▶ **Exercise**: Note how many lines of the data below hold the word "Sealed", then give that number with no other text.

Data for this task START

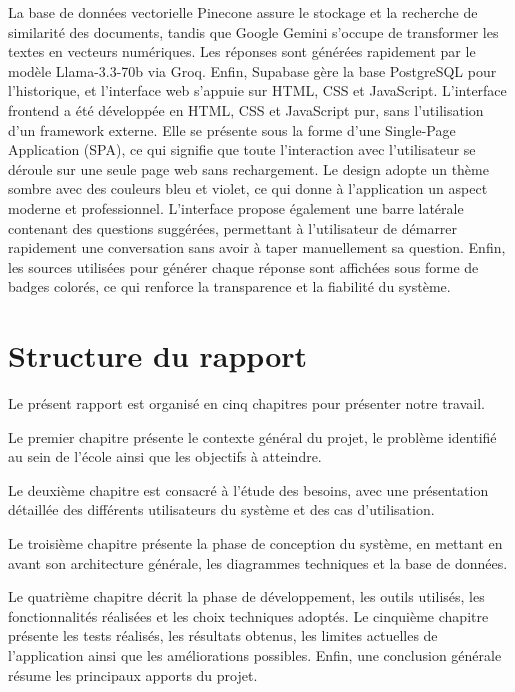 \documentclass[12pt, a4paper, twoside]{report}
\begin{document}
La base de données vectorielle Pinecone assure le stockage et la recherche de similarité des documents, tandis que Google Gemini s'occupe de transformer les textes en vecteurs numériques. Les réponses sont générées rapidement par le modèle Llama-3.3-70b via Groq. Enfin, Supabase gère la base PostgreSQL pour l'historique, et l'interface web s'appuie sur HTML, CSS et JavaScript.
L'interface frontend a été développée en HTML, CSS et JavaScript pur, sans l'utilisation d'un framework externe. Elle se présente sous la forme d'une Single-Page Application (SPA), ce qui signifie que toute l'interaction avec \newline l'utilisateur se déroule sur une seule page web sans rechargement. Le design adopte un thème sombre avec des couleurs bleu et violet, ce qui donne à l'application un aspect moderne et professionnel. L'interface propose également une barre latérale contenant des questions suggérées, permettant à l'utilisateur de démarrer rapidement une conversation sans avoir à taper manuellement sa question. Enfin, les sources utilisées pour générer chaque réponse sont affichées sous forme de badges colorés, ce qui renforce la transparence et la fiabilité du système.

\section{Structure du rapport}

Le présent rapport est organisé en cinq chapitres pour présenter notre travail.

Le premier chapitre présente le contexte général du projet, le problème identifié au sein de l’école ainsi que les objectifs à atteindre.
\newline

Le deuxième chapitre est consacré à l’étude des besoins, avec une présentation détaillée des différents utilisateurs du système et des cas d’utilisation.
\newline

Le troisième chapitre présente la phase de conception du système, en mettant en avant son architecture générale, les diagrammes techniques et la base de données.
\newline

Le quatrième chapitre décrit la phase de développement, les outils utilisés, les \newline fonctionnalités réalisées et les choix techniques adoptés.
Le cinquième chapitre présente les tests réalisés, les résultats obtenus, les limites actuelles de l’application ainsi que les \newline  améliorations possibles.
Enfin, une conclusion générale résume les principaux apports du projet.
\end{document}
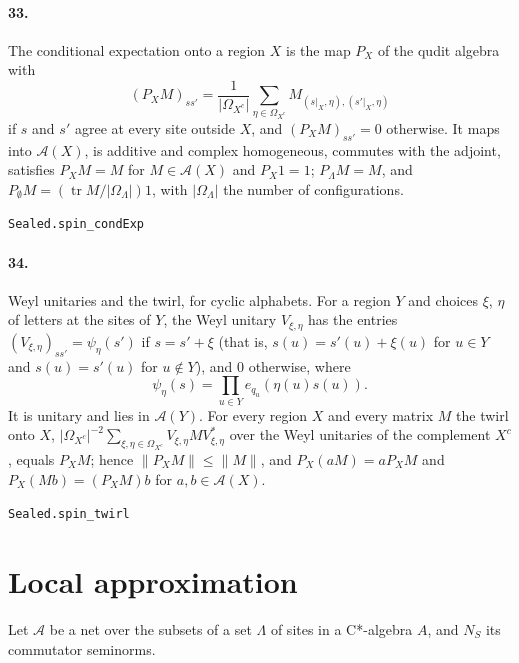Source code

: \documentclass[11pt]{article}
\begin{document}
\paragraph{33.} The conditional expectation onto a region $X$ is the map $P_X$ of the qudit algebra with \[(P_X M)_{s s'} = \frac{1}{|\Omega_{X^c}|} \sum_{\eta \in \Omega_{X^c}} M_{(s|_X, \eta), (s'|_X, \eta)}\] if $s$ and $s'$ agree at every site outside $X$, and $(P_X M)_{s s'} = 0$ otherwise. It maps into $\mathcal A(X)$, is additive and complex homogeneous, commutes with the adjoint, satisfies $P_X M = M$ for $M \in \mathcal A(X)$ and $P_X 1 = 1$; $P_\Lambda M = M$, and $P_\emptyset M = (\operatorname{tr} M / |\Omega_\Lambda|) 1$, with $|\Omega_\Lambda|$ the number of configurations.\par{\footnotesize\texttt{Sealed.spin\_condExp}}

\paragraph{34.} Weyl unitaries and the twirl, for cyclic alphabets. For a region $Y$ and choices $\xi$, $\eta$ of letters at the sites of $Y$, the Weyl unitary $V_{\xi, \eta}$ has the entries $(V_{\xi, \eta})_{s s'} = \psi_\eta(s')$ if $s = s' + \xi$ (that is, $s(u) = s'(u) + \xi(u)$ for $u \in Y$ and $s(u) = s'(u)$ for $u \notin Y$), and $0$ otherwise, where \[\psi_\eta(s) = \prod_{u \in Y} e_{q_u}(\eta(u) s(u)).\] It is unitary and lies in $\mathcal A(Y)$. For every region $X$ and every matrix $M$ the twirl onto $X$, $|\Omega_{X^c}|^{-2} \sum_{\xi, \eta \in \Omega_{X^c}} V_{\xi, \eta} M V_{\xi, \eta}^*$ over the Weyl unitaries of the complement $X^c$, equals $P_X M$; hence $\|P_X M\| \le \|M\|$, and $P_X(a M) = a P_X M$ and $P_X(M b) = (P_X M) b$ for $a, b \in \mathcal A(X)$.\par{\footnotesize\texttt{Sealed.spin\_twirl}}

\section*{Local approximation}
Let $\mathcal A$ be a net over the subsets of a set $\Lambda$ of sites in a C*-algebra $A$, and $N_S$ its commutator seminorms.
\end{document}
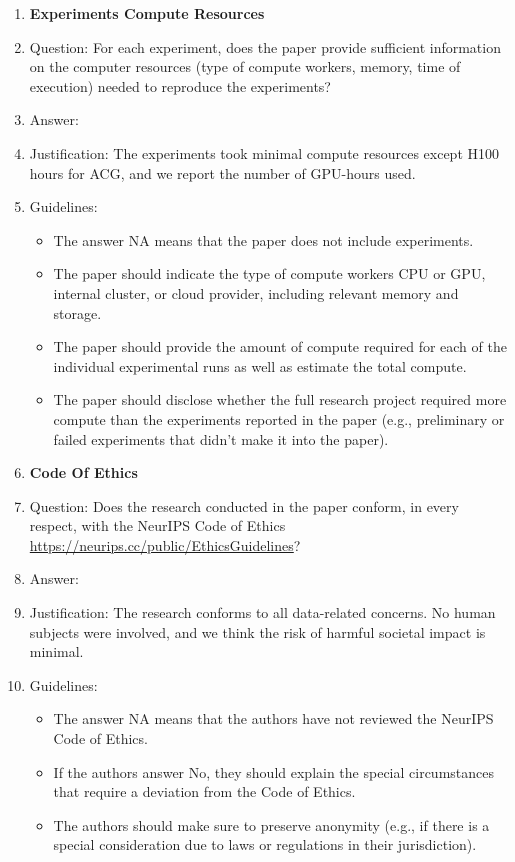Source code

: \documentclass{article}
\begin{document}
\begin{enumerate}
\item {\bf Experiments Compute Resources}
    \item[] Question: For each experiment, does the paper provide sufficient information on the computer resources (type of compute workers, memory, time of execution) needed to reproduce the experiments?
    \item[] Answer: \answerYes{} %
    \item[] Justification: The experiments took minimal compute resources except H100 hours for ACG, and we report the number of GPU-hours used.
    \item[] Guidelines:
    \begin{itemize}
        \item The answer NA means that the paper does not include experiments.
        \item The paper should indicate the type of compute workers CPU or GPU, internal cluster, or cloud provider, including relevant memory and storage.
        \item The paper should provide the amount of compute required for each of the individual experimental runs as well as estimate the total compute. 
        \item The paper should disclose whether the full research project required more compute than the experiments reported in the paper (e.g., preliminary or failed experiments that didn't make it into the paper). 
    \end{itemize}
    
\item {\bf Code Of Ethics}
    \item[] Question: Does the research conducted in the paper conform, in every respect, with the NeurIPS Code of Ethics \url{https://neurips.cc/public/EthicsGuidelines}?
    \item[] Answer: \answerYes{} %
    \item[] Justification: The research conforms to all data-related concerns. No human subjects were involved, and we think the risk of harmful societal impact is minimal.
    \item[] Guidelines:
    \begin{itemize}
        \item The answer NA means that the authors have not reviewed the NeurIPS Code of Ethics.
        \item If the authors answer No, they should explain the special circumstances that require a deviation from the Code of Ethics.
        \item The authors should make sure to preserve anonymity (e.g., if there is a special consideration due to laws or regulations in their jurisdiction).
    \end{itemize}



\end{enumerate}
\end{document}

Data for this task END

▶ **Output**: 2